Try it —
Every single entry that follows must be copied exactly.

Records for this task —

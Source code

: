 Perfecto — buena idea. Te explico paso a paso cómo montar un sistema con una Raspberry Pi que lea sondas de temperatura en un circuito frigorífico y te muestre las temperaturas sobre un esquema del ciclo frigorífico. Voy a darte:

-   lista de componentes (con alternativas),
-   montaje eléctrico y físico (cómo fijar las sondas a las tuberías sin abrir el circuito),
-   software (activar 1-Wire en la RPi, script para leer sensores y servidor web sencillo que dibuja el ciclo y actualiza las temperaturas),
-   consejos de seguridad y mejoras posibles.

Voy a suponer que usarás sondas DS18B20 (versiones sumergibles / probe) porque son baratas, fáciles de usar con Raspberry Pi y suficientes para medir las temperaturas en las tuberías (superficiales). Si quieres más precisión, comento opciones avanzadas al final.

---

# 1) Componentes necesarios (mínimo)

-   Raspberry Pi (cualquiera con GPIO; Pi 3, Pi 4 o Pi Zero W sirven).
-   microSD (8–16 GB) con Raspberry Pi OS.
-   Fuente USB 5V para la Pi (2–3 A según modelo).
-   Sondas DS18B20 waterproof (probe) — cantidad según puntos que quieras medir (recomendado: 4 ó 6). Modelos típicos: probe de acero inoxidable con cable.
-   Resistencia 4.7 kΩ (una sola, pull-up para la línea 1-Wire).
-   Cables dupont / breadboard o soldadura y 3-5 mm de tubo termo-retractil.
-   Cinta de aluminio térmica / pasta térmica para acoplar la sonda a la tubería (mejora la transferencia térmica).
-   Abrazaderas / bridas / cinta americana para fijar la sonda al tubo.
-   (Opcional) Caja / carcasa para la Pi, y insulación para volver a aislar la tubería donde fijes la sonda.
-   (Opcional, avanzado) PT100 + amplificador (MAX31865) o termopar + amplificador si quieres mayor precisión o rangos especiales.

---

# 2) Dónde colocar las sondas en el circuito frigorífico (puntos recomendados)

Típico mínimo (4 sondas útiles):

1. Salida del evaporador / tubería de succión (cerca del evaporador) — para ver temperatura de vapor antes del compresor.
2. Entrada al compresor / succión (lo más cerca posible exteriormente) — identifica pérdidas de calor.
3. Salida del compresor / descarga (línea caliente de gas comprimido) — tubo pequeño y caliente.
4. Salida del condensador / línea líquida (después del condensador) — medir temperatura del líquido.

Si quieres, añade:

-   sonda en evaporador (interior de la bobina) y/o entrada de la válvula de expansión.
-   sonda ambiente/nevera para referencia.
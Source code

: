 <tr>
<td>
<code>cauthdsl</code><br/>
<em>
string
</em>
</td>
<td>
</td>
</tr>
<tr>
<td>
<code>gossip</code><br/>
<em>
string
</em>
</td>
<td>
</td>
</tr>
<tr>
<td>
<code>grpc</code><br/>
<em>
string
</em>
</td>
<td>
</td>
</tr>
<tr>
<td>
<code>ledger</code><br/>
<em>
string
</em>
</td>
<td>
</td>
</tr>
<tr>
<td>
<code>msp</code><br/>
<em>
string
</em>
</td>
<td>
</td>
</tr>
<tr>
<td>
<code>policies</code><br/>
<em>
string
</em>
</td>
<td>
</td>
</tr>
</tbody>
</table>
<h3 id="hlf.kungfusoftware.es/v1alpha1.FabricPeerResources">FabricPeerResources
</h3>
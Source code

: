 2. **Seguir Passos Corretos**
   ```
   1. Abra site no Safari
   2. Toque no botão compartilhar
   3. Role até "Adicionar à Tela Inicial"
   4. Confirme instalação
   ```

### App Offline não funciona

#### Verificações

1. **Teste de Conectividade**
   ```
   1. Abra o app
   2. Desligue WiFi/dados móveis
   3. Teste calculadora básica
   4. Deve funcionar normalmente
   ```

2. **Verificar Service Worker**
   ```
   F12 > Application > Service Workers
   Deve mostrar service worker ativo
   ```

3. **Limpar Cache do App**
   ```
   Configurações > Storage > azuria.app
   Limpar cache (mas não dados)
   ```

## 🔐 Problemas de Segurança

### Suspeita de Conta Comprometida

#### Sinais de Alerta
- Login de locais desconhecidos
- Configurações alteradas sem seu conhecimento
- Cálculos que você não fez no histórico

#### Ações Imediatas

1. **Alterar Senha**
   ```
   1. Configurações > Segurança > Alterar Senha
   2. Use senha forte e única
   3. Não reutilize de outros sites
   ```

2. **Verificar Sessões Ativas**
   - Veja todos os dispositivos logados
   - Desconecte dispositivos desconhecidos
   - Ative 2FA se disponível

Reply —
Source code

: Perfecto — buena idea. Te explico paso a paso cómo montar un sistema con una Raspberry Pi que lea sondas de temperatura en un circuito frigorífico y te muestre las temperaturas sobre un esquema del ciclo frigorífico. Voy a darte:

-   lista de componentes (con alternativas),
-   montaje eléctrico y físico (cómo fijar las sondas a las tuberías sin abrir el circuito),
-   software (activar 1-Wire en la RPi, script para leer sensores y servidor web sencillo que dibuja el ciclo y actualiza las temperaturas),
-   consejos de seguridad y mejoras posibles.

Voy a suponer que usarás sondas DS18B20 (versiones sumergibles / probe) porque son baratas, fáciles de usar con Raspberry Pi y suficientes para medir las temperaturas en las tuberías (superficiales). Si quieres más precisión, comento opciones avanzadas al final.

---

# 1) Componentes necesarios (mínimo)

-   Raspberry Pi (cualquiera con GPIO; Pi 3, Pi 4 o Pi Zero W sirven).
-   microSD (8–16 GB) con Raspberry Pi OS.
-   Fuente USB 5V para la Pi (2–3 A según modelo).
-   Sondas DS18B20 waterproof (probe) — cantidad según puntos que quieras medir (recomendado: 4 ó 6). Modelos típicos: probe de acero inoxidable con cable.
-   Resistencia 4.7 kΩ (una sola, pull-up para la línea 1-Wire).
-   Cables dupont / breadboard o soldadura y 3-5 mm de tubo termo-retractil.
-   Cinta de aluminio térmica / pasta térmica para acoplar la sonda a la tubería (mejora la transferencia térmica).
-   Abrazaderas / bridas / cinta americana para fijar la sonda al tubo.
-   (Opcional) Caja / carcasa para la Pi, y insulación para volver a aislar la tubería donde fijes la sonda.
-   (Opcional, avanzado) PT100 + amplificador (MAX31865) o termopar + amplificador si quieres mayor precisión o rangos especiales.

---

# 2) Dónde colocar las sondas en el circuito frigorífico (puntos recomendados)

Típico mínimo (4 sondas útiles):

1. Salida del evaporador / tubería de succión (cerca del evaporador) — para ver temperatura de vapor antes del compresor.
2. Entrada al compresor / succión (lo más cerca posible exteriormente) — identifica pérdidas de calor.
3. Salida del compresor / descarga (línea caliente de gas comprimido) — tubo pequeño y caliente.
4. Salida del condensador / línea líquida (después del condensador) — medir temperatura del líquido.

Si quieres, añade:

-   sonda en evaporador (interior de la bobina) y/o entrada de la válvula de expansión.
-   sonda ambiente/nevera para referencia.
Source code

: <tr>
<td>
<code>cauthdsl</code><br/>
<em>
string
</em>
</td>
<td>
</td>
</tr>
<tr>
<td>
<code>gossip</code><br/>
<em>
string
</em>
</td>
<td>
</td>
</tr>
<tr>
<td>
<code>grpc</code><br/>
<em>
string
</em>
</td>
<td>
</td>
</tr>
<tr>
<td>
<code>ledger</code><br/>
<em>
string
</em>
</td>
<td>
</td>
</tr>
<tr>
<td>
<code>msp</code><br/>
<em>
string
</em>
</td>
<td>
</td>
</tr>
<tr>
<td>
<code>policies</code><br/>
<em>
string
</em>
</td>
<td>
</td>
</tr>
</tbody>
</table>
<h3 id="hlf.kungfusoftware.es/v1alpha1.FabricPeerResources">FabricPeerResources
</h3>
Source code

: 2. **Seguir Passos Corretos**
   ```
   1. Abra site no Safari
   2. Toque no botão compartilhar
   3. Role até "Adicionar à Tela Inicial"
   4. Confirme instalação
   ```

### App Offline não funciona

#### Verificações

1. **Teste de Conectividade**
   ```
   1. Abra o app
   2. Desligue WiFi/dados móveis
   3. Teste calculadora básica
   4. Deve funcionar normalmente
   ```

2. **Verificar Service Worker**
   ```
   F12 > Application > Service Workers
   Deve mostrar service worker ativo
   ```

3. **Limpar Cache do App**
   ```
   Configurações > Storage > azuria.app
   Limpar cache (mas não dados)
   ```

## 🔐 Problemas de Segurança

### Suspeita de Conta Comprometida

#### Sinais de Alerta
- Login de locais desconhecidos
- Configurações alteradas sem seu conhecimento
- Cálculos que você não fez no histórico

#### Ações Imediatas

1. **Alterar Senha**
   ```
   1. Configurações > Segurança > Alterar Senha
   2. Use senha forte e única
   3. Não reutilize de outros sites
   ```

2. **Verificar Sessões Ativas**
   - Veja todos os dispositivos logados
   - Desconecte dispositivos desconhecidos
   - Ative 2FA se disponível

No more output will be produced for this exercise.